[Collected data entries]
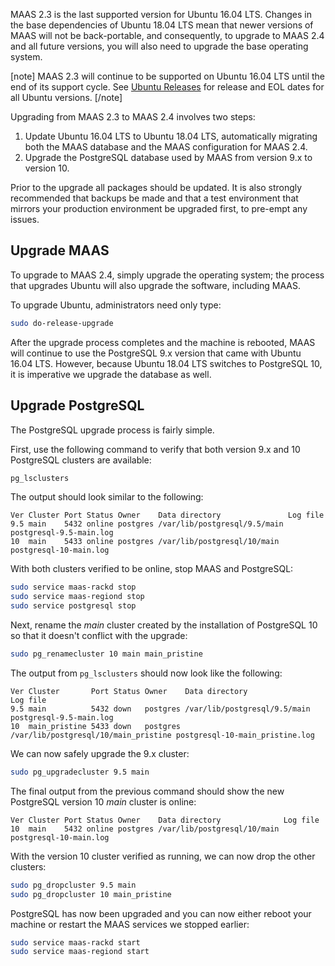 MAAS 2.3 is the last supported version for Ubuntu 16.04 LTS. Changes in the
base dependencies of Ubuntu 18.04 LTS mean that newer versions of MAAS will not
be back-portable, and consequently, to upgrade to MAAS 2.4 and all future
versions, you will also need to upgrade the base operating system.

[note]
MAAS 2.3 will continue to be supported on Ubuntu 16.04 LTS until the end of its
support cycle. See [Ubuntu Releases][ubuntu-wiki-releases] for release and EOL
dates for all Ubuntu versions.
[/note]

Upgrading from MAAS 2.3 to MAAS 2.4 involves two steps:

1. Update Ubuntu 16.04 LTS to Ubuntu 18.04 LTS, automatically migrating both
   the MAAS database and the MAAS configuration for MAAS 2.4.
1. Upgrade the PostgreSQL database used by MAAS from version 9.x to version 10.

Prior to the upgrade all packages should be updated. It is also strongly
recommended that backups be made and that a test environment that mirrors your
production environment be upgraded first, to pre-empt any issues.

## Upgrade MAAS

To upgrade to MAAS 2.4, simply upgrade the operating system; the process
that upgrades Ubuntu will also upgrade the software, including MAAS.

To upgrade Ubuntu, administrators need only type:

```bash
sudo do-release-upgrade
```

After the upgrade process completes and the machine is rebooted, MAAS will
continue to use the PostgreSQL 9.x version that came with Ubuntu 16.04 LTS.
However, because Ubuntu 18.04 LTS switches to PostgreSQL 10, it is imperative
we upgrade the database as well.

## Upgrade PostgreSQL

The PostgreSQL upgrade process is fairly simple.

First, use the following command to verify that both version 9.x and 10 PostgreSQL clusters are available: 

```bash
pg_lsclusters
```

The output should look similar to the following:

```no-highlight
Ver Cluster Port Status Owner    Data directory               Log file
9.5 main    5432 online postgres /var/lib/postgresql/9.5/main postgresql-9.5-main.log
10  main    5433 online postgres /var/lib/postgresql/10/main  postgresql-10-main.log
```

With both clusters verified to be online, stop MAAS and PostgreSQL:

```bash
sudo service maas-rackd stop 
sudo service maas-regiond stop 
sudo service postgresql stop
```

Next, rename the *main* cluster created by the installation of PostgreSQL 10 so that it doesn't conflict with the upgrade:


```bash
sudo pg_renamecluster 10 main main_pristine
```

The output from `pg_lsclusters` should now look like the following:

```no-highlight
Ver Cluster       Port Status Owner    Data directory                       Log file
9.5 main          5432 down   postgres /var/lib/postgresql/9.5/main         postgresql-9.5-main.log
10  main_pristine 5433 down   postgres /var/lib/postgresql/10/main_pristine postgresql-10-main_pristine.log

```

We can now safely upgrade the 9.x cluster:

```bash
sudo pg_upgradecluster 9.5 main
```

The final output from the previous command should show the new PostgreSQL
version 10 *main* cluster is online:

```no-highlight
Ver Cluster Port Status Owner    Data directory              Log file
10  main    5432 online postgres /var/lib/postgresql/10/main postgresql-10-main.log
```

With the version 10 cluster verified as running, we can now drop the other clusters:

```bash
sudo pg_dropcluster 9.5 main
sudo pg_dropcluster 10 main_pristine
```

PostgreSQL has now been upgraded and you can now either reboot your machine or
restart the MAAS services we stopped earlier:

```bash
sudo service maas-rackd start
sudo service maas-regiond start
```

<!-- LINKS -->

[ubuntu-wiki-releases]: https://wiki.ubuntu.com/Releases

» **Exercise**
What is asked for is an exact copy of the lines above from the one containing "continue to use" through the one containing "The PostgreSQL upgrade", and only those.

» **Problem solution**
continue to use the PostgreSQL 9.x version that came with Ubuntu 16.04 LTS.
However, because Ubuntu 18.04 LTS switches to PostgreSQL 10, it is imperative
we upgrade the database as well.

## Upgrade PostgreSQL

The PostgreSQL upgrade process is fairly simple.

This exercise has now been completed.